Students decry downsides of UTA contract


    By Stacey Wismer

    Student drivers will have a new reason to ride the bus in the fall with the price of parking permits increasing by three times.

    The renewal of BYU”s contract with the Utah Transit Authority creates mixed reactions, as the increase in parking permits, from $15 to $60, will compensate for free bus rides.

    “The people using the bus should pay for it, instead of passing it on to the other extreme,” said Aaron Pacini, 23, majoring in business management from Salt Lake City, Salt Lake County.

    However, even with an increase in parking fees, the majority of students were in favor of continuing the free bus service, according to an online survey and many other discussions, said Carri Jenkins, assistant to the president for University Communications.

    “The survey was sent to every student, and every student had an opportunity to respond,” she said.

    Pacini said the survey was a misrepresentation of the student population. “If I see a UTA survey on my e-mail, I just delete it,” said Pacini, assuming that the e-mail did not concern him.

    The people who took the survey use the bus service, suggesting that they don”t have cars, and therefore they don”t care if there is an increase in parking fees, he said.

    Many students who ride the bus don”t seem to mind that UTA”s compensation will come from their fellow student drivers.

    “It doesn”t bother me, I don”t have a car,” said Robyn Hoover, 20, majoring in elementary education, from Frederick, Md. “If you”re going to have a car, you might as well pay the extra.”

    Some students suggested that there will be less congestion on the roads.
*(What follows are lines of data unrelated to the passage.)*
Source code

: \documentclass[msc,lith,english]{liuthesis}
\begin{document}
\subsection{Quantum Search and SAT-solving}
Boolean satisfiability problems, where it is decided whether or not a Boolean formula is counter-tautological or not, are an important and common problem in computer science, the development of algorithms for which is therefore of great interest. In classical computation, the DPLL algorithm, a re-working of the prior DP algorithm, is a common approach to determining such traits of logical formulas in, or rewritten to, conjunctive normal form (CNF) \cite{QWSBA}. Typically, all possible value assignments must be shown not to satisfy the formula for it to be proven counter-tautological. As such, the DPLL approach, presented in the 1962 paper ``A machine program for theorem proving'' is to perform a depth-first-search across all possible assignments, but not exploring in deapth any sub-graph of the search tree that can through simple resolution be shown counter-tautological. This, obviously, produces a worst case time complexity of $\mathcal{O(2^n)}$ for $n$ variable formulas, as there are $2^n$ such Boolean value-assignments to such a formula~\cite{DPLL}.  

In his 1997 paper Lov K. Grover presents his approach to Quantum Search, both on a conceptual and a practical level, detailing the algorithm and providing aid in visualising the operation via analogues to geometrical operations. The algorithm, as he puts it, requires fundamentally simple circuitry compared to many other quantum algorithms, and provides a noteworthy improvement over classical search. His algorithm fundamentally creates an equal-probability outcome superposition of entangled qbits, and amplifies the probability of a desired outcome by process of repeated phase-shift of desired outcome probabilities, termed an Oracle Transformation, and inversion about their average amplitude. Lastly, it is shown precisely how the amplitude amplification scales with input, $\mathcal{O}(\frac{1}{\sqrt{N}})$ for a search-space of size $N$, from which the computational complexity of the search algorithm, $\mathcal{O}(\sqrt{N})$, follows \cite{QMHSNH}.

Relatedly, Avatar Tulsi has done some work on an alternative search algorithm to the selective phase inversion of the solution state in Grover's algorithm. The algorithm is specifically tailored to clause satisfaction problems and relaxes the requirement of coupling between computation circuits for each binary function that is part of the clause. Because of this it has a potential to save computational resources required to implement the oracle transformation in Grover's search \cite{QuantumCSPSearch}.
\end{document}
However, many students who buy parking permits don”t drive to school, but must use the permits to park at their own apartment complex.

    “What about the people like us that don”t commute to school?” said Megan Richardson, 19, a sophomore majoring in health sciences, from Ogden, Weber County.

    Because of the limited number of parking spaces at Richardson”s complex, her roommates park at the Y lot next to their apartments.

    “I don”t ride the bus and it”s not free if I have to pay for it through a parking pass,” said Meghan Mitchell, Richardson”s roommate, a sophomore majoring in accounting, from Ogden, Weber County.

    Students at Wyview apartments also buy BYU parking permits just to park at their own complex.

    “Some people are just going to have to take the hit,” said Dan Mecham, 23, majoring in information systems, from Glendale, Ariz.

    Jenkins said increasing the price of parking fees was the only option if BYU wished to continue its contract with UTA.

    However, other colleges and universities in Utah have found alternatives to increasing parking fees, while still offering “free” bus services.

    For example at the University of Utah, every student is assessed an extra 85 cents per credit hour each semester to compensate UTA, said Alma Allred, director of commuter services.

    In Utah Valley State College”s decision to renew their contract, several options are being considered, said Steve Jackson, director of parking and transportation.

    UVSC is working with Orem city to encourage property owners near UVSC to finance a continuing contract with UTA, he said.

    Weber State is also considering an eco-pass contract with UTA. “I”m scared of the impact it will have on parking fees,” said Lisa Martinez, parking manager.